The United Nations World Food Programme (WFP) has issued an urgent appeal for donations to avert what it describes as a looming “full-blown disaster” in Myanmar’s war-torn Rakhine State, where severe food shortages are pushing families to desperate measures.
Already home to around 140,000 Rohingya Muslims displaced by communal violence in 2012, Rakhine has seen humanitarian needs surge amid the civil war sparked by Myanmar’s 2021 military coup. The situation has worsened dramatically since the military imposed a blockade in 2023 to cut off supplies to the insurgent Arakan Army, which now controls most of the state.
Food scarcity is now acute. In April, a father in the Ohn Taw Kyi camp reportedly poisoned his family’s meal in despair over starvation, killing himself but sparing his wife and children thanks to neighbours’ intervention. Similar tragedies have been reported, including suicides linked to hunger in recent months.
The WFP warns it can only feed 20% of the people in Myanmar facing severe food insecurity, after a 60% drop in global funding this year compared to 2024. Cuts to aid in Rakhine earlier this year coincided with a sharp increase in the number of families unable to meet basic needs.
“People are trapped in a vicious cycle – cut off by conflict, stripped of livelihoods, and left with no humanitarian safety net,” said Michael Dunford, WFP’s Myanmar representative. Reports describe children crying from hunger, mothers skipping meals, and families surviving on boiled taro roots.
The military’s ban on Rohingya fishing, combined with collapsing trade routes and the conscription of men to fight, has deepened the crisis. Many families now use their WFP allowances to pay debts or military levies, leaving little for food.

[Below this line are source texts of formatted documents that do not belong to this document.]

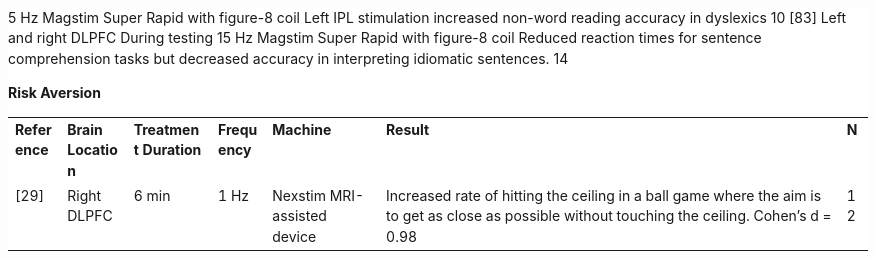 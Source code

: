    </td>
   <td>5 Hz
   </td>
   <td>Magstim Super Rapid with figure-8 coil
   </td>
   <td>Left IPL stimulation increased non-word reading accuracy in dyslexics
   </td>
   <td>10
   </td>
  </tr>
  <tr>
   <td>[83]
   </td>
   <td>Left and right DLPFC
   </td>
   <td>During testing
   </td>
   <td>15 Hz
   </td>
   <td>Magstim Super Rapid with figure-8 coil
   </td>
   <td>Reduced reaction times for sentence comprehension tasks but decreased accuracy in interpreting idiomatic sentences.
   </td>
   <td>14
   </td>
  </tr>
</table>


**Risk Aversion**


<table>
  <tr>
   <td><strong>Reference</strong>
   </td>
   <td><strong>Brain Location</strong>
   </td>
   <td><strong>Treatment Duration</strong>
   </td>
   <td><strong>Frequency</strong>
   </td>
   <td><strong>Machine</strong>
   </td>
   <td><strong>Result</strong>
   </td>
   <td><strong>N</strong>
   </td>
  </tr>
  <tr>
   <td>[29]
   </td>
   <td>Right DLPFC
   </td>
   <td>6 min
   </td>
   <td>1 Hz
   </td>
   <td>Nexstim MRI-assisted device
   </td>
   <td>Increased rate of hitting the ceiling in a ball game where the aim is to get as close as possible without touching the ceiling. Cohen’s d = 0.98
   </td>
   <td>12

The WFP has cited “alarming signs” of distress, including rising debt, begging, school dropouts, domestic violence, and human trafficking. While the agency refrained from naming countries, a drastic 87% cut in USAID funding under the Trump administration reducing US contributions from nearly $4.5 billion last year has severely hampered global relief efforts.
With Rakhine’s population besieged by conflict, isolation, and hunger, aid agencies warn that without urgent international support, starvation could claim countless lives in the months ahead.